== Records for the exercise ==
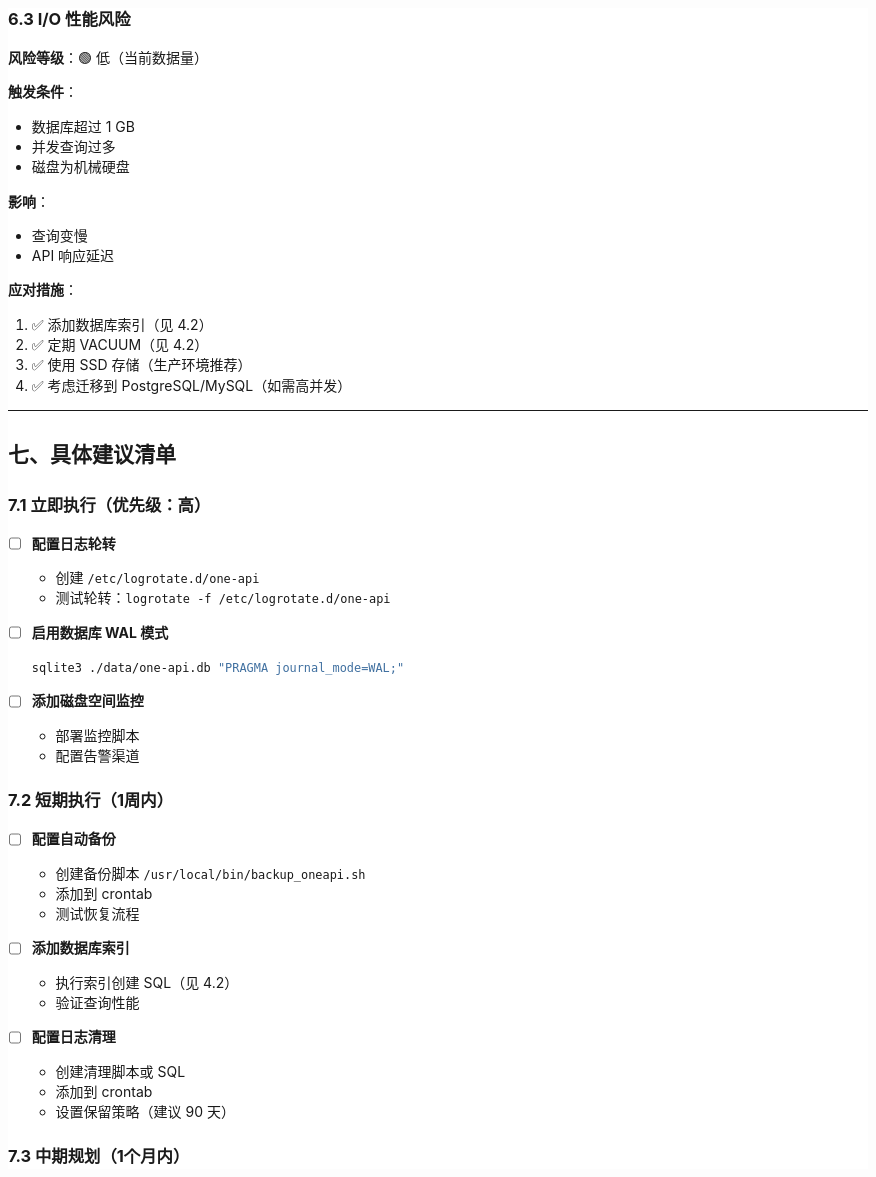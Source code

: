 ### 6.3 I/O 性能风险

**风险等级**：🟢 低（当前数据量）

**触发条件**：
- 数据库超过 1 GB
- 并发查询过多
- 磁盘为机械硬盘

**影响**：
- 查询变慢
- API 响应延迟

**应对措施**：
1. ✅ 添加数据库索引（见 4.2）
2. ✅ 定期 VACUUM（见 4.2）
3. ✅ 使用 SSD 存储（生产环境推荐）
4. ✅ 考虑迁移到 PostgreSQL/MySQL（如需高并发）

---

## 七、具体建议清单

### 7.1 立即执行（优先级：高）

- [ ] **配置日志轮转**
  - 创建 `/etc/logrotate.d/one-api`
  - 测试轮转：`logrotate -f /etc/logrotate.d/one-api`

- [ ] **启用数据库 WAL 模式**
  ```bash
  sqlite3 ./data/one-api.db "PRAGMA journal_mode=WAL;"
  ```

- [ ] **添加磁盘空间监控**
  - 部署监控脚本
  - 配置告警渠道

### 7.2 短期执行（1周内）

- [ ] **配置自动备份**
  - 创建备份脚本 `/usr/local/bin/backup_oneapi.sh`
  - 添加到 crontab
  - 测试恢复流程

- [ ] **添加数据库索引**
  - 执行索引创建 SQL（见 4.2）
  - 验证查询性能

- [ ] **配置日志清理**
  - 创建清理脚本或 SQL
  - 添加到 crontab
  - 设置保留策略（建议 90 天）

### 7.3 中期规划（1个月内）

== Exercise instructions ==
Filter the records down to the lines that contain the string "logrotate", and copy those lines.

== Reply ==
  - 创建 `/etc/logrotate.d/one-api`
  - 测试轮转：`logrotate -f /etc/logrotate.d/one-api`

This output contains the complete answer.